Of the entries below, return only those lines from the line with "g$ на $[a, b)$" to the line with "и расходятся одновременно", exactly, both included.
--- START ---
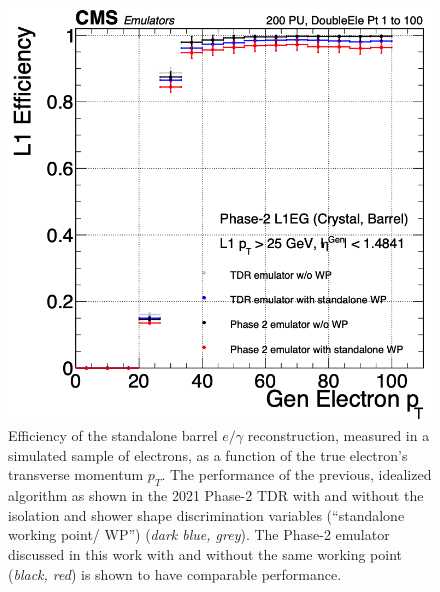 \begin{figure}[ht]
    \centering
    \includegraphics[width=12cm]{figures/ch-4-phase2/results-egamma-efficiency-gt25.png}
    \caption[Efficiency of the standalone barrel $e/\gamma$ reconstruction, as a function of the true electron's transverse momentum $p_{T}$.]{Efficiency of the standalone barrel $e/\gamma$ reconstruction, measured in a simulated sample of electrons, as a function of the true electron's transverse momentum $p_{T}$. The performance of the previous, idealized algorithm as shown in the 2021 Phase-2 TDR \cite{CMS-TDR-021} with and without the isolation and shower shape discrimination variables (``standalone working point/ WP'') (\textit{dark blue, grey}). The Phase-2 emulator discussed in this work with and without the same working point (\textit{black, red}) is shown to have comparable performance.}
    \label{fig:results-egamma-efficiency-gt25}
\end{figure}

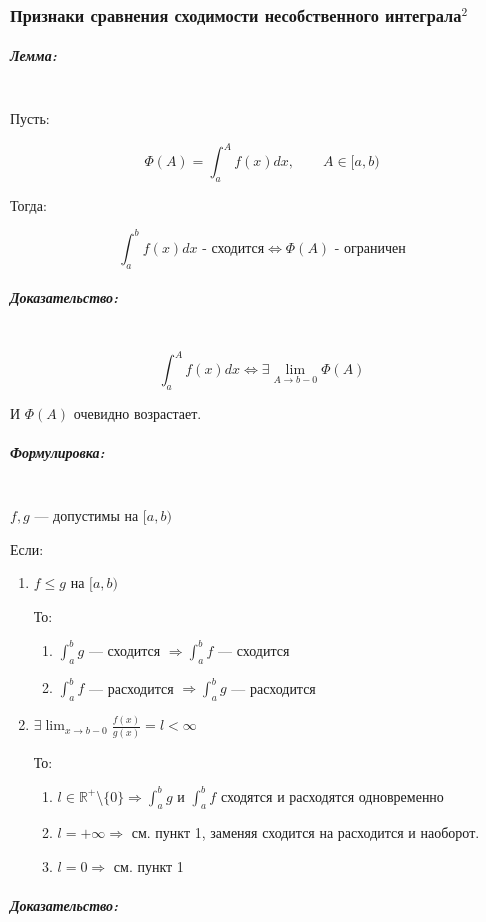 \documentclass{article}
\let\vanillasubparagraph\subparagraph
\renewcommand{\subparagraph}[1]{\vanillasubparagraph{#1}\mbox{}\\}
\begin{document}
\subsubsection{Признаки сравнения сходимости несобственного интеграла\texorpdfstring{$^2$}{}}
\subparagraph{Лемма:}

Пусть:

$$
\Phi(A) = \int_a^Af(x) dx, \qquad A \in [a, b)
$$

Тогда:

$$
\int_a^b f(x)dx \text{ - сходится} \Leftrightarrow \Phi(A) \text{ - ограничен}
$$

\subparagraph{Доказательство:}

$$
\int_a ^A f(x)dx \Leftrightarrow \exists \lim_{A\to b-0}\Phi(A)
$$

И $\Phi(A)$ очевидно возрастает.

\subparagraph{Формулировка:}

$f, g$ --- допустимы на $[a, b)$

Если:
\begin{enumerate}
    \item $f \le g$ на $[a, b)$

        То: 

        \begin{enumerate}
            \item $\int_a^b g$ --- сходится $\Rightarrow   \int_a^b f$ --- сходится
            \item $\int_a^b f$ --- расходится $\Rightarrow \int_a^b g$ --- расходится
\end{enumerate}
    \item $\exists \lim_{x \rightarrow b - 0} {\frac{f(x)}{g(x)}} = l < \infty$

        То:

        \begin{enumerate}
            \item $l \in \mathbb{R}^+$\textbackslash $\{0\} \Rightarrow \int_a^bg \text{ и } \int_a^bf$ сходятся и расходятся одновременно
            \item $l = + \infty \Rightarrow$ см. пункт 1, заменяя сходится на расходится и наоборот.
            \item $l = 0 \Rightarrow$ см. пункт 1 
        \end{enumerate}
\end{enumerate}

\subparagraph{Доказательство:}
\end{document}
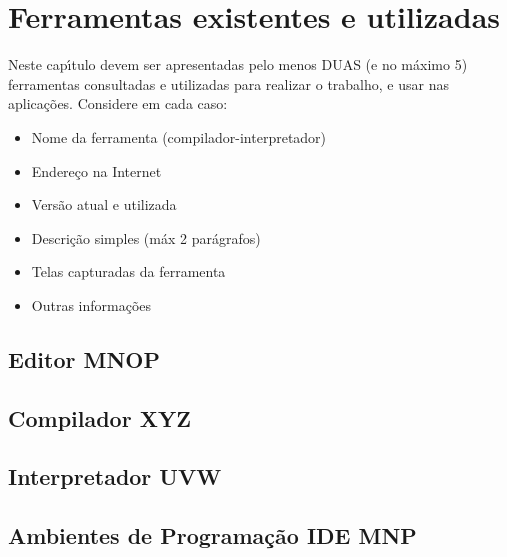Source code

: 

\chapter{Ferramentas existentes e utilizadas}

Neste cap\'{\i}tulo devem ser apresentadas pelo menos DUAS (e no m\'{a}ximo 5) ferramentas consultadas e utilizadas para realizar o trabalho, e usar nas aplica\c{c}\~{o}es. Considere em cada caso:
\begin{itemize}
  \item Nome da ferramenta (compilador-interpretador)
  \item Endere\c{c}o na Internet
  \item Vers\~{a}o atual e utilizada
  \item Descri\c{c}\~{a}o simples (m\'{a}x 2 par\'{a}grafos)
  \item Telas capturadas da ferramenta
  \item Outras informa\c{c}\~{o}es
\end{itemize}

    \section{Editor MNOP}


    \section{Compilador XYZ}


    \section{Interpretador UVW}


    \section{Ambientes de Programa\c{c}\~{a}o IDE MNP} 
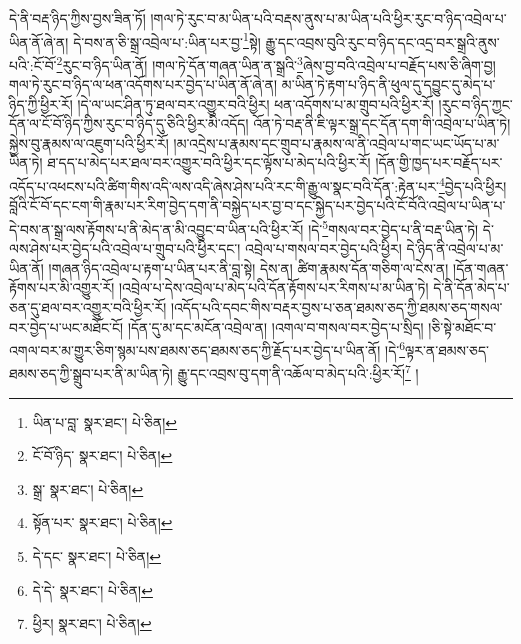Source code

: དེ་ནི་བརྡ་ཉིད་ཀྱིས་བྱས་ཟིན་ཏོ། །གལ་ཏེ་རུང་བ་མ་ཡིན་པའི་བརྡས་ནུས་པ་མ་ཡིན་པའི་ཕྱིར་རུང་བ་ཉིད་འབྲེལ་པ་ཡིན་ནོ་ཞེ་ན། དེ་བས་ན་ཅི་སྒྲ་འབྲེལ་པ་:ཡིན་པར་བྱ་\footnote{ཡིན་པ་བླ་  སྣར་ཐང་།  པེ་ཅིན། }སྟེ། རྒྱུ་དང་འབྲས་བུའི་རུང་བ་ཉིད་དང་འདྲ་བར་སྒྲའི་ནུས་པའི་:ངོ་བོ་\footnote{ངོ་བོ་ཉིད་  སྣར་ཐང་།  པེ་ཅིན། }རུང་བ་ཉིད་ཡིན་ནོ། །གལ་ཏེ་དོན་གཞན་ཡིན་ན་སྒྲའི་\footnote{སྒྲ་  སྣར་ཐང་།  པེ་ཅིན། }ཞེས་བྱ་བའི་འབྲེལ་པ་བརྗོད་པས་ཅི་ཞིག་བྱ། གལ་ཏེ་རུང་བ་ཉིད་ལ་ཕན་འདོགས་པར་བྱེད་པ་ཡིན་ནོ་ཞེ་ན། མ་ཡིན་ཏེ་རྟག་པ་ཉིད་ནི་ཕུལ་དུ་དབྱུང་དུ་མེད་པ་ཉིད་ཀྱི་ཕྱིར་རོ། །དེ་ལ་ཡང་ཤིན་ཏུ་ཐལ་བར་འགྱུར་བའི་ཕྱིར། ཕན་འདོགས་པ་མ་གྲུབ་པའི་ཕྱིར་རོ། །རུང་བ་ཉིད་ཀྱང་དོན་ལ་ངོ་བོ་ཉིད་ཀྱིས་རུང་བ་ཉིད་དུ་ཅིའི་ཕྱིར་མི་འདོད། འོན་ཏེ་བརྡ་ནི་ཇི་ལྟར་སྒྲ་དང་དོན་དག་གི་འབྲེལ་པ་ཡིན་ཏེ། སྐྱེས་བུ་རྣམས་ལ་འཇུག་པའི་ཕྱིར་རོ། །མ་འདྲེས་པ་རྣམས་དང་གྲུབ་པ་རྣམས་ལ་ནི་འབྲེལ་པ་གང་ཡང་ཡོད་པ་མ་ཡིན་ཏེ། ཐ་དད་པ་མེད་པར་ཐལ་བར་འགྱུར་བའི་ཕྱིར་དང་ལྟོས་པ་མེད་པའི་ཕྱིར་རོ། །དོན་གྱི་ཁྱད་པར་བརྗོད་པར་འདོད་པ་འཕངས་པའི་ཚིག་གིས་འདི་ལས་འདི་ཞེས་ཤེས་པའི་རང་གི་རྒྱུ་ལ་སྣང་བའི་དོན་:རྟེན་པར་\footnote{སྟོན་པར་  སྣར་ཐང་།  པེ་ཅིན། }བྱེད་པའི་ཕྱིར། བློའི་ངོ་བོ་དང་ངག་གི་རྣམ་པར་རིག་བྱེད་དག་ནི་བསྐྱེད་པར་བྱ་བ་དང་སྐྱེད་པར་བྱེད་པའི་ངོ་བོའི་འབྲེལ་པ་ཡིན་པ་དེ་བས་ན་སྒྲ་ལས་རྟོགས་པ་ནི་མེད་ན་མི་འབྱུང་བ་ཡིན་པའི་ཕྱིར་རོ། །དེ་\footnote{དེ་དང་  སྣར་ཐང་།  པེ་ཅིན། }གསལ་བར་བྱེད་པ་ནི་བརྡ་ཡིན་ཏེ། དེ་ལས་ཤེས་པར་བྱེད་པའི་འབྲེལ་པ་གྲུབ་པའི་ཕྱིར་དང་། འབྲེལ་པ་གསལ་བར་བྱེད་པའི་ཕྱིར། དེ་ཉིད་ནི་འབྲེལ་པ་མ་ཡིན་ནོ། །གཞན་ཉིད་འབྲེལ་པ་རྟག་པ་ཡིན་པར་ནི་བླ་སྟེ། དེས་ན། ཚིག་རྣམས་དོན་གཅིག་ལ་ངེས་ན། །དོན་གཞན་རྟོགས་པར་མི་འགྱུར་རོ། །འབྲེལ་པ་དེས་འབྲེལ་པ་མེད་པའི་དོན་རྟོགས་པར་རིགས་པ་མ་ཡིན་ཏེ། དེ་ནི་དོན་མེད་པ་ཅན་དུ་ཐལ་བར་འགྱུར་བའི་ཕྱིར་རོ། །འདོད་པའི་དབང་གིས་བརྡར་བྱས་པ་ཅན་ཐམས་ཅད་ཀྱི་ཐམས་ཅད་གསལ་བར་བྱེད་པ་ཡང་མཐོང་ངོ། །དོན་དུ་མ་དང་མངོན་འབྲེལ་ན། །འགལ་བ་གསལ་བར་བྱེད་པ་སྲིད། །ཅི་སྟེ་མཐོང་བ་འགལ་བར་མ་གྱུར་ཅིག་སྙམ་པས་ཐམས་ཅད་ཐམས་ཅད་ཀྱི་རྗོད་པར་བྱེད་པ་ཡིན་ནོ། །དེ་\footnote{དེ་དེ་  སྣར་ཐང་།  པེ་ཅིན། }ལྟར་ན་ཐམས་ཅད་ཐམས་ཅད་ཀྱི་སྒྲུབ་པར་ནི་མ་ཡིན་ཏེ། རྒྱུ་དང་འབྲས་བུ་དག་ནི་འཆོལ་བ་མེད་པའི་:ཕྱིར་རོ།\footnote{ཕྱིར།  སྣར་ཐང་།  པེ་ཅིན། } །
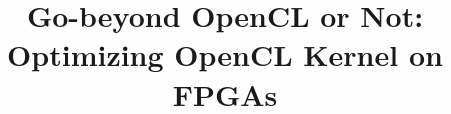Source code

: \documentclass[sigconf, 9pt]{acmart}
\begin{document}
	
\title{Go-beyond OpenCL or Not: Optimizing OpenCL Kernel on FPGAs}



\maketitle

\vspace{-1ex}

\vspace{-1ex}

\vspace{-1ex}

\vspace{-1ex}

\vspace{-1ex}

\vspace{-1ex}




\end{document}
--- END ---
**Exercise answer**
    \item $f \le g$ на $[a, b)$

        То: 

        \begin{enumerate}
            \item $\int_a^b g$ --- сходится $\Rightarrow   \int_a^b f$ --- сходится
            \item $\int_a^b f$ --- расходится $\Rightarrow \int_a^b g$ --- расходится
\end{enumerate}
    \item $\exists \lim_{x \rightarrow b - 0} {\frac{f(x)}{g(x)}} = l < \infty$

        То:

        \begin{enumerate}
            \item $l \in \mathbb{R}^+$\textbackslash $\{0\} \Rightarrow \int_a^bg \text{ и } \int_a^bf$ сходятся и расходятся одновременно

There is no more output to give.